Filter the listing and keep only the lines with the word "from".

▶ [Given information]:
⁂

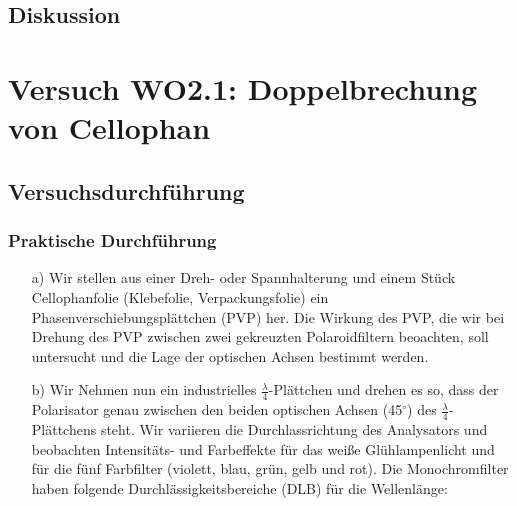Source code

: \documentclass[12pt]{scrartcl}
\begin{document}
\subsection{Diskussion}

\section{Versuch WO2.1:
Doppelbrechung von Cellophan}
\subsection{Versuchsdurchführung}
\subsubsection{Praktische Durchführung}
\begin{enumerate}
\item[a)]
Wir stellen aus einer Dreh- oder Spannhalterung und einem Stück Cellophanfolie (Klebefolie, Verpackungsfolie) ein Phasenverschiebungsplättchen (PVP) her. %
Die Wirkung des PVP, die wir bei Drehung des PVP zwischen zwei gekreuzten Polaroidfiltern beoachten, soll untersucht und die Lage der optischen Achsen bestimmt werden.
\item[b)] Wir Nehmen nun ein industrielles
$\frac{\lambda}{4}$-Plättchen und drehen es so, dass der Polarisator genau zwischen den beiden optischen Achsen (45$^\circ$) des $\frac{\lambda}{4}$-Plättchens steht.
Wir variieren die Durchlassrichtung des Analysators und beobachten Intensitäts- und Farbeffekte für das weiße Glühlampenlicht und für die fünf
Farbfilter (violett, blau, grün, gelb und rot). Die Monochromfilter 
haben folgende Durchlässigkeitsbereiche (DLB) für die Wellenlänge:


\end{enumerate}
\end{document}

⁂

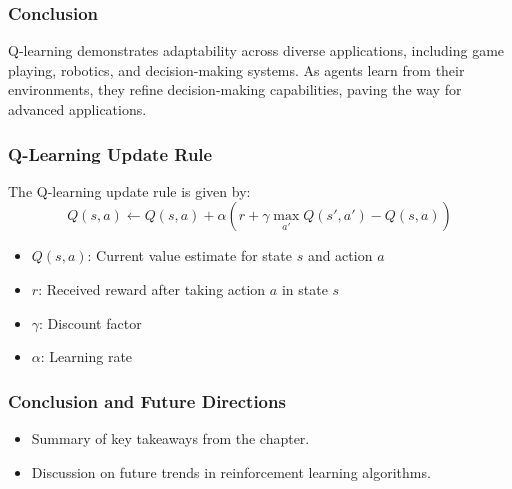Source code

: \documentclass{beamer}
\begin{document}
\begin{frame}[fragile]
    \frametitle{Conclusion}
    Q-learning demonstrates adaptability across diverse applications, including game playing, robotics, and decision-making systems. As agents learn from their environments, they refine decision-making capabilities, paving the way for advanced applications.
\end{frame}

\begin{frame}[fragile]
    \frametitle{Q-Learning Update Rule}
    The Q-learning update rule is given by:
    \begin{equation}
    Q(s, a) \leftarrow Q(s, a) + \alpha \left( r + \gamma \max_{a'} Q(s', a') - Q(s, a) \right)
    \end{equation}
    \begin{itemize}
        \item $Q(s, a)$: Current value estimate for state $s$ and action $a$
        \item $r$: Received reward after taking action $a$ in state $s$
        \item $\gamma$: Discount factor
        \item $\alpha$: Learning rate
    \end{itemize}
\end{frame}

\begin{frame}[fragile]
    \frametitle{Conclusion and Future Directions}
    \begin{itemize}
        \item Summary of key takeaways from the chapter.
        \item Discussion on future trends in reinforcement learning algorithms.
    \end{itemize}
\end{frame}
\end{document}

⁂

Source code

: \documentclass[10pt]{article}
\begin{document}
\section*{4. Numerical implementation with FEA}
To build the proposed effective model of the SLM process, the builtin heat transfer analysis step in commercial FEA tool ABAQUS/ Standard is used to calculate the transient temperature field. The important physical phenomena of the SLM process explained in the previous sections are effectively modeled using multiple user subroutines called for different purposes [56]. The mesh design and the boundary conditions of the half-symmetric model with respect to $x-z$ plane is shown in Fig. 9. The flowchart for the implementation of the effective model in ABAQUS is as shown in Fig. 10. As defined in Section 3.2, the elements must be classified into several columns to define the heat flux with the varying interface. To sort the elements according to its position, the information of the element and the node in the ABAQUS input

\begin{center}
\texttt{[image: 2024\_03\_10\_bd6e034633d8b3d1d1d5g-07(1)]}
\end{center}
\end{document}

⁂

▶ [Reply]:
    Q-learning demonstrates adaptability across diverse applications, including game playing, robotics, and decision-making systems. As agents learn from their environments, they refine decision-making capabilities, paving the way for advanced applications.
        \item Summary of key takeaways from the chapter.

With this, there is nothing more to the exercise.